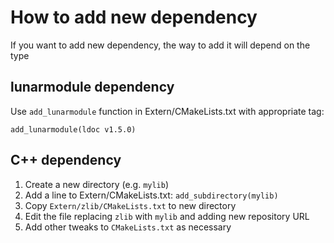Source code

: # How to add new dependency

If you want to add new dependency, the way to add it will depend on the type

## lunarmodule dependency

Use `add_lunarmodule` function in Extern/CMakeLists.txt with appropriate tag:

```
add_lunarmodule(ldoc v1.5.0)
```

## C++ dependency

1. Create a new directory (e.g. `mylib`)
1. Add a line to Extern/CMakeLists.txt: `add_subdirectory(mylib)`
1. Copy `Extern/zlib/CMakeLists.txt` to new directory
1. Edit the file replacing `zlib` with `mylib` and adding new repository URL
1. Add other tweaks to `CMakeLists.txt` as necessary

■ What is being asked
Your task is a word-for-word transcription of the entries, leaving out all pictures.

■ Solution for this exercise
Source code

: # How to add new dependency

If you want to add new dependency, the way to add it will depend on the type

## lunarmodule dependency

Use `add_lunarmodule` function in Extern/CMakeLists.txt with appropriate tag:

```
add_lunarmodule(ldoc v1.5.0)
```

## C++ dependency

1. Create a new directory (e.g. `mylib`)
1. Add a line to Extern/CMakeLists.txt: `add_subdirectory(mylib)`
1. Copy `Extern/zlib/CMakeLists.txt` to new directory
1. Edit the file replacing `zlib` with `mylib` and adding new repository URL
1. Add other tweaks to `CMakeLists.txt` as necessary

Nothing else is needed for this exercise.